**WHAT TO WORK ON**:
Copy every line of the data that includes the string "correctly".

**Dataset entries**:
^^^^^^^^

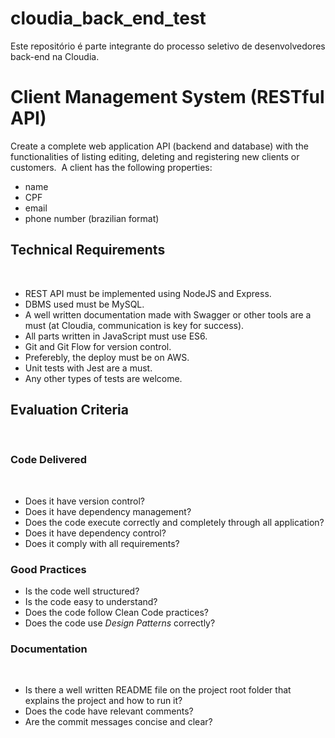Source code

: # cloudia_back_end_test
Este repositório é parte integrante do processo seletivo de desenvolvedores back-end na Cloudia.

# Client Management System (RESTful API)
Create a complete web application API (backend and database) with the functionalities of listing editing, deleting and registering new clients or customers.
​
A client has the following properties:
- name
- CPF
- email
- phone number (brazilian format)
​
## Technical Requirements
​
* REST API must be implemented using NodeJS and Express.
* DBMS used must be MySQL.
* A well written documentation made with Swagger or other tools are a must (at Cloudia, communication is key for success).
* All parts written in JavaScript must use ES6.
* Git and Git Flow for version control.
* Preferebly, the deploy must be on AWS.
* Unit tests with Jest are a must.
* Any other types of tests are welcome.
​
## Evaluation Criteria
​
### Code Delivered
​
* Does it have version control?
* Does it have dependency management?
* Does the code execute correctly and completely through all application?
* Does it have dependency control?
* Does it comply with all requirements?
​
### Good Practices
* Is the code well structured?
* Is the code easy to understand?
* Does the code follow Clean Code practices?
* Does the code use _Design Patterns_ correctly?
​
### Documentation
​
* Is there a well written README file on the project root folder that explains the project and how to run it?
* Does the code have relevant comments?
* Are the commit messages concise and clear?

^^^^^^^^

**ANSWER SECTION**:
* Does the code execute correctly and completely through all application?
* Does the code use _Design Patterns_ correctly?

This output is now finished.